The model of a dystopia is that of a bleak grey world of tortured, bound souls, ruled by cruel authoritarian powers. Dystopian societies are mostly created in critique of present social and political conditions and incite a sense of probability, however scant, of this becoming a reality. Though most dystopian works feature male leads, a sub-genre known as feminist critical dystopia has evolved since the latter part of the 20th century, that focuses on stories in dystopian settings narrated by a woman. All novels in this subgenre have been penned by female authors who are feminist activists. With the desire for a more progressive society gaining ground through feminist movements, subtle and outright, each such story has an undercurrent of reality, stemming from personal experiences of discrimination, fear and also hope.
The most popular novel that centres around a female protagonist in a dystopian setting is Margaret Atwood’s The Handmaid’s Tale. Offred’s insight into the workings of Gilead, a society that depicts a scenario wherein men have successfully ‘repurposed’ women as objects to bear their babies. It has a grim poignancy that resonates profoundly with the fundamental philosophy of misogyny. Gilead became a place which horrified every reader because of Offred’s seemingly detached outlook, carrying a tone of suppressed disbelief at the occurrences around her and gave us a grave alternate, and sady not too unbelievable, reality. Atwood’s tale is comparable to the intense narration and brave acts by Katniss Everdeen within the petrifying world of Panem, in The Hunger Games, coupled with moments of real vulnerability, making her a heroine to readers. Similarly, there is Beatrice Prior from the Divergent trilogy, herself a warrior legend. These texts have become stand out works within the genre, creating a tie between dystopia and the female narrative voice.
Characters in a dystopian setting always have a sombre aspect to their personalities. On one hand, such novels narrated by male characters are mostly centred around themes of aggression, as seen in Aldous Huxley’s Brave New World, or conformity to social norms, as seen in Anthony Burgess’ A Clockwork Orange. On the other hand, female narrators typically have a softer but more impactful connection to the world in which they live, reacting in seemingly passive ways but with an undercurrent of a deeper rigour for change. More often than not, reproduction, and use of the biological synonym of the word ‘sex’ is intentional, and depicted as the primary ‘purpose’ of a woman in most of these fantastical worlds. Another recurring theme is dominance of the society by male leaders due to ‘greater’ strength and intellect. These themes are not too far from the traditional ideology behind sexism, which is a social construct rooted in a basal fear of domination by women on the part of men. Female protagonists in dystopian novels tend to be subversive towards such misogynistic rule-setting and find some manner of liberation at the end but not without having suffered intensely at the hands of the male-dominated societies and looming future repercussions. Such narration can be a powerful message of feminism.

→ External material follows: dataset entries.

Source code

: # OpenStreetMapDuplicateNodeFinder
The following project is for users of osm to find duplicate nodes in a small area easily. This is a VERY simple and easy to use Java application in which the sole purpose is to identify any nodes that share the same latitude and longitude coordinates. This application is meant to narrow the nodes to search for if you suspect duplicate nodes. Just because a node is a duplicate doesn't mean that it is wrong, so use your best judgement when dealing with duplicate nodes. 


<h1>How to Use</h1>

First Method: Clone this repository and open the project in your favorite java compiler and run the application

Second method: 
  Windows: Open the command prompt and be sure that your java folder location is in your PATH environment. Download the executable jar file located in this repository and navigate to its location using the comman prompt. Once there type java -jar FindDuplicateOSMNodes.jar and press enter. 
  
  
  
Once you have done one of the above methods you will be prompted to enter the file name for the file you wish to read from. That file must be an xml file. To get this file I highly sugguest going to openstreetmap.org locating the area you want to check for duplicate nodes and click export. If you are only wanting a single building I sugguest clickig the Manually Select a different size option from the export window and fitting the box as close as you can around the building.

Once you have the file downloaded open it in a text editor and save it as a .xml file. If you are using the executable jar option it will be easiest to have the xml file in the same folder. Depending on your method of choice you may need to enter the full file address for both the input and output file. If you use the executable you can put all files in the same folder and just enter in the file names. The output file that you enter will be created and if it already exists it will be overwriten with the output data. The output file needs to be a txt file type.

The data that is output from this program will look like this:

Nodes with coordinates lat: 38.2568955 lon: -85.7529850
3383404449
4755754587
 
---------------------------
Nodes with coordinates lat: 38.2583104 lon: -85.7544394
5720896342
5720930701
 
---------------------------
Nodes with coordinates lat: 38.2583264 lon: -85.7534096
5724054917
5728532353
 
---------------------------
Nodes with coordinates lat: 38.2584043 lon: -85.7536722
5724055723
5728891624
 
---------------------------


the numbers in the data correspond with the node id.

Every woman’s mind has that eerie dark corner that fears and questions whether society is truly becoming more equal rather than regressing into worse patterns of male-dominant behaviour. The fictional works that use women’s voices as the mode of narration make for essential reading for everyone who believes in an equal society, as they help in understanding their own roles in a society, as millennial women and men. Dystopias are worlds that portray societies at their worst and unless the present, ‘real’ society becomes more proactive in negating such adverse thoughts, there will always be an undertone of regression.